Goal of the exercise:
After finding the line with "on Sparse Transactions:\\" in the data below, set down exactly each line through the one with "Apriori spent most", inclusive, and stop there.

Working data:

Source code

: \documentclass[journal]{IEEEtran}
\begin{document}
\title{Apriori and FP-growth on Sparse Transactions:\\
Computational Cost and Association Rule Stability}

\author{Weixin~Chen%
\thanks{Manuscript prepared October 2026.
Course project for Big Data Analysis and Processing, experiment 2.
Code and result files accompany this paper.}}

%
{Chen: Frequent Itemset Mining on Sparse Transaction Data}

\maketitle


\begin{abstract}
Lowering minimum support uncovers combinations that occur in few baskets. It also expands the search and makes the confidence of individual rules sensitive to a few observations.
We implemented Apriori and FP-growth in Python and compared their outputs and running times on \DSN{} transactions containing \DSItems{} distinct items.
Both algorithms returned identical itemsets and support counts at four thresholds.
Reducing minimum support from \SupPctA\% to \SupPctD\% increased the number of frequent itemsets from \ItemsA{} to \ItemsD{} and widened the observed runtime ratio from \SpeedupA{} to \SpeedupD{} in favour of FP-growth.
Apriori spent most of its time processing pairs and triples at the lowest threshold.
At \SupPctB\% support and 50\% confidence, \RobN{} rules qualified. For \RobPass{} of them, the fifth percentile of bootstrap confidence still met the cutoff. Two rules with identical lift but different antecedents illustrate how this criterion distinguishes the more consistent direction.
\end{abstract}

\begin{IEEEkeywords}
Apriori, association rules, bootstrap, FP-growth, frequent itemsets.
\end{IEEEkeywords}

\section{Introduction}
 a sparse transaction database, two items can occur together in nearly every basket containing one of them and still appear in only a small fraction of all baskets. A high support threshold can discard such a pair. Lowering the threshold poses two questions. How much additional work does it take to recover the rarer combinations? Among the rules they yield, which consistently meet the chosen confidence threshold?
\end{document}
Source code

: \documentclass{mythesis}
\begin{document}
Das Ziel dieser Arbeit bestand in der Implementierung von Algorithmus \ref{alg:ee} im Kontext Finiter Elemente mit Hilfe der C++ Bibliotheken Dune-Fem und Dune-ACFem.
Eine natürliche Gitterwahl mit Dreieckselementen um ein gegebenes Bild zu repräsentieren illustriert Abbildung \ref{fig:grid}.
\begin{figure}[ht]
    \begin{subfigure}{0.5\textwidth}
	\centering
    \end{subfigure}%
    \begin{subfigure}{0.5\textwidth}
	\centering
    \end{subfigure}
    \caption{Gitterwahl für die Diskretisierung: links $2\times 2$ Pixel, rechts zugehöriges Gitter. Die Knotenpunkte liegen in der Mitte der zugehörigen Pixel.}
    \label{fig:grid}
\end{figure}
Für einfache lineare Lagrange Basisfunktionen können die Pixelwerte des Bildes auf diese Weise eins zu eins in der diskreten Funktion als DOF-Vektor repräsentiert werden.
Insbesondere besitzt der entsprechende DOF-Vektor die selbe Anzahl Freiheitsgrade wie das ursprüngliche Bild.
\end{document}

Response to this task:
\title{Apriori and FP-growth on Sparse Transactions:\\
Computational Cost and Association Rule Stability}

\author{Weixin~Chen%
\thanks{Manuscript prepared October 2026.
Course project for Big Data Analysis and Processing, experiment 2.
Code and result files accompany this paper.}}

%
{Chen: Frequent Itemset Mining on Sparse Transaction Data}

\maketitle


\begin{abstract}
Lowering minimum support uncovers combinations that occur in few baskets. It also expands the search and makes the confidence of individual rules sensitive to a few observations.
We implemented Apriori and FP-growth in Python and compared their outputs and running times on \DSN{} transactions containing \DSItems{} distinct items.
Both algorithms returned identical itemsets and support counts at four thresholds.
Reducing minimum support from \SupPctA\% to \SupPctD\% increased the number of frequent itemsets from \ItemsA{} to \ItemsD{} and widened the observed runtime ratio from \SpeedupA{} to \SpeedupD{} in favour of FP-growth.
Apriori spent most of its time processing pairs and triples at the lowest threshold.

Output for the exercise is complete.